Nathaniel Dake Blog

11. Hyperparameter Optimization

We have just introduced a lot of new hyperparameters, and this is only going to get worse as our neural networks get more and more complex. This leads us in to a topic called hyperparameter optimization. So, what are the hyperparameters that we have learned about so far?

  • Learning Rate or if it is adaptive, initial learning rate and Decay rate
  • Momentum
  • Regularization weight
  • Hidden Layer Size
  • Number of hidden layers

So, what are some approaches to choosing these parameters?

1.1 K-Fold Cross-Validation

Let's go over K-Fold Cross Validation to review.
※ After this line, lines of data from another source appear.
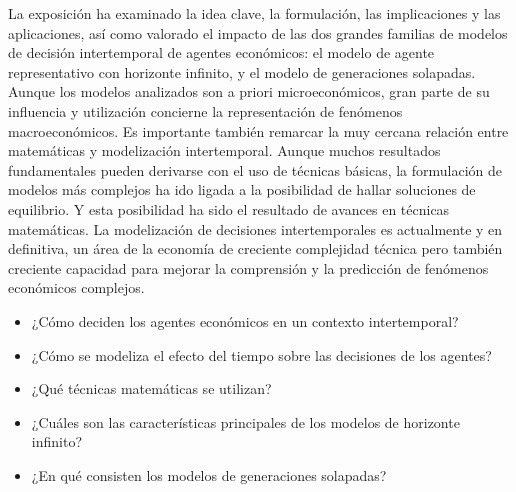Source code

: \documentclass{nuevotema}
\begin{document}
La exposición ha examinado la idea clave, la formulación, las implicaciones y las aplicaciones, así como valorado el impacto de las dos grandes familias de modelos de decisión intertemporal de agentes económicos: el modelo de agente representativo con horizonte infinito, y el modelo de generaciones solapadas. Aunque los modelos analizados son a priori microeconómicos, gran parte de su influencia y utilización concierne la representación de fenómenos macroeconómicos. Es importante también remarcar la muy cercana relación entre matemáticas y modelización intertemporal. Aunque muchos resultados fundamentales pueden derivarse con el uso de técnicas básicas, la formulación de modelos más complejos ha ido ligada a la posibilidad de hallar soluciones de equilibrio. Y esta posibilidad ha sido el resultado de avances en técnicas matemáticas. La modelización de decisiones intertemporales es actualmente y en definitiva, un área de la economía de creciente complejidad técnica pero también creciente capacidad para mejorar la comprensión y la predicción de fenómenos económicos complejos.

\begin{itemize}
    \item ¿Cómo deciden los agentes económicos en un contexto intertemporal?
    \item ¿Cómo se modeliza el efecto del tiempo sobre las decisiones de los agentes?
    \item ¿Qué técnicas matemáticas se utilizan?
    \item ¿Cuáles son las características principales de los modelos de horizonte infinito?
    \item ¿En qué consisten los modelos de generaciones solapadas?
\end{itemize}

\esquemacorto
\end{document}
The idea is simple, we do the following:

  1. Split data into K parts
  2. Do a loop that iterates through K times
  3. Each time we take out one part, and use that as the validation set, and the rest of the data as the training set

So in the first iteration of the loop, we validate with the first part, and train on the rest.

Here is some pseudocode that can do this:

def crossValidation(model, X, Y, K=5):
    X, Y = shuffle (X, Y)
    sz = len(Y) / K
    scores = []
    for k in range(K):
        xtr = np.concatenate([ X[:k*sz, :], X[(k*sz + sz):, :] ])
        ytr = np.concatenate([ Y[:k*sz], X[(k*sz + sz):] ])
        xte = X[k*sz:(k*sz + sz), :]
        yte = Y[k*sz:(k*sz + sz)]

        model.fit(xtr, ytr)
        score = model.score(xte, yte)
        scores.append(score)
    return np.mean(scores), np.std(scores)

Now, we can see that this algorithm contains K different scores. We can simply use the mean of these of these scores as a measurement for how good this particular hyperparameter setting is. Another thing we could do is a statistical test to determine if the difference between two hyperparameter settings is statistically significantly better than the other.

1.2 Sci-Kit Learn K-Folds

Sci-Kit learn has its own K-folds implementation that is great to use:

from sklearn import cross_validation
scores = cross_validation.cross_val_score(model, X, Y, cv=K)

Note that the SKLearn implementation does require you to conform to certain aspects of the SKLearn API. For example, you must provide a class with at least the 3 methods fit(), predict(), and score().

1.3 Leave-One-Out Cross-Validation

One special variation of K-Folds cross-validation is where we set K = N. We will talk more about this later. But the basic idea is:

  1. We do a loop N times
  2. Every iteration of the loop we train on everything but one point
  3. We test on the one point that was left out
  4. We do this N times for all points

Now with all of that discussed, what are some of the different approaches to hyperparameter optimization?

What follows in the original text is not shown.